GPS

Desta vez vou para Norte pelo interior com o meu mapa mental de estradas mais associado ao Sol que ao solo ou seja viajo com o sentido do Norte. Em pleno dia não sei onde está a estrela que lá mora, mas pelo Sol presumo.

Claro que faço um percurso imperfeito e por vezes sinto-me a perder esse Norte oculto.

Assim aconteceu para lá de Abrantes. Aí à beira da estrada num café-taberna com carrinhas de trabalho estacionadas em frente, achei um bom local de informação, e era. Obtive tanta de todoso e cada um dos clientes que saí bloqueado e deixei os clientes envolvidos em acesa discussão acerca dos melhores caminhos a oferecer-me.

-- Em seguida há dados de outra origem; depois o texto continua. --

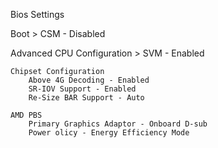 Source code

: Bios Settings

Boot > CSM - Disabled

Advanced
    CPU Configuration > SVM - Enabled

    Chipset Configuration
        Above 4G Decoding - Enabled
        SR-IOV Support - Enabled
        Re-Size BAR Support - Auto

    AMD PBS
        Primary Graphics Adaptor - Onboard D-sub
        Power olicy - Energy Efficiency Mode
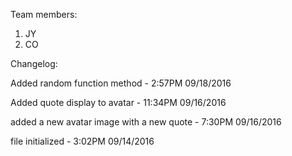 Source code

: Team members:
1. JY
2. CO

Changelog:

Added random function method - 2:57PM 09/18/2016

Added quote display to avatar - 11:34PM 09/16/2016

added a new avatar image with a new quote - 7:30PM 09/16/2016

file initialized - 3:02PM 09/14/2016
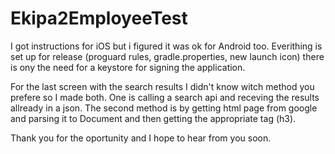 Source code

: # Ekipa2EmployeeTest
I got instructions for iOS but i figured it was ok for Android too. Everithing is set up for release (proguard rules, gradle.properties, new launch icon) there is ony the need for a keystore for signing the application.

For the last screen with the search results I didn't know witch method you prefere so I made both. One is calling a search api and receving the results allready in a json. The second method is by getting html page from google and parsing it to Document and then getting the appropriate tag (h3).

Thank you for the oportunity and I hope to hear from you soon.
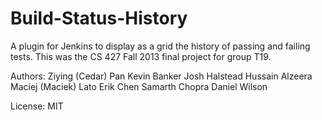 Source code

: Build-Status-History
====================

A plugin for Jenkins to display as a grid the history of passing and failing tests.
This was the CS 427 Fall 2013 final project for group T19.

Authors:
Ziying (Cedar) Pan
Kevin Banker
Josh Halstead
Hussain Alzeera
Maciej (Maciek) Lato
Erik Chen
Samarth Chopra
Daniel Wilson

License: MIT
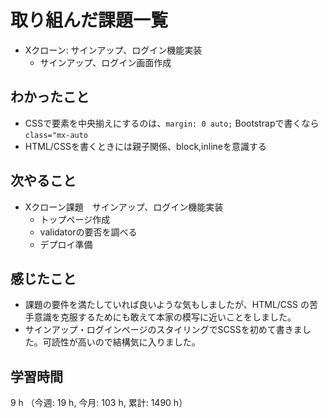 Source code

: # 取り組んだ課題一覧
- Xクローン: サインアップ、ログイン機能実装
    - サインアップ、ログイン画面作成

## わかったこと
- CSSで要素を中央揃えにするのは、`margin: 0 auto;` Bootstrapで書くなら`class="mx-auto`
- HTML/CSSを書くときには親子関係、block,inlineを意識する    

## 次やること
- Xクローン課題　サインアップ、ログイン機能実装
    - トップページ作成
    - validatorの要否を調べる
    - デプロイ準備  

## 感じたこと
- 課題の要件を満たしていれば良いような気もしましたが、HTML/CSS の苦手意識を克服するためにも敢えて本家の模写に近いことをしました。
- サインアップ・ログインページのスタイリングでSCSSを初めて書きました。可読性が高いので結構気に入りました。           
    
## 学習時間
9 h （今週: 19 h, 今月: 103 h, 累計: 1490 h） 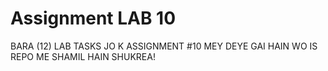 # Assignment LAB 10

BARA (12) LAB TASKS JO K ASSIGNMENT #10 MEY DEYE GAI HAIN WO IS REPO ME SHAMIL HAIN SHUKREA!
<br>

Ai Portugal, tão pequenino e tantos e bons caminhos o povo tem para oferecer ao viajante forasteiro e leva-lo ao colo até, se for preciso, com o óbice de todos quererem pegar ao mesmo tempo na “criança”. Sinto orgulho por estas gente assim solidária, mas com uma ponta de dúvida cartesiana pensando na eficiência fria de povos mais nórdicos de quem invejamos civilização, progresso e educação.

A nossa solicitude atrapalha, embaraça, é ineficaz, prejudica destinos compromissos e objectivos, mas sinto mau grado meu pertença a esta lusa humanidade e um poético enlevo por este carinho ineficaz mas doce que agradeço de coração sincero e desarmado.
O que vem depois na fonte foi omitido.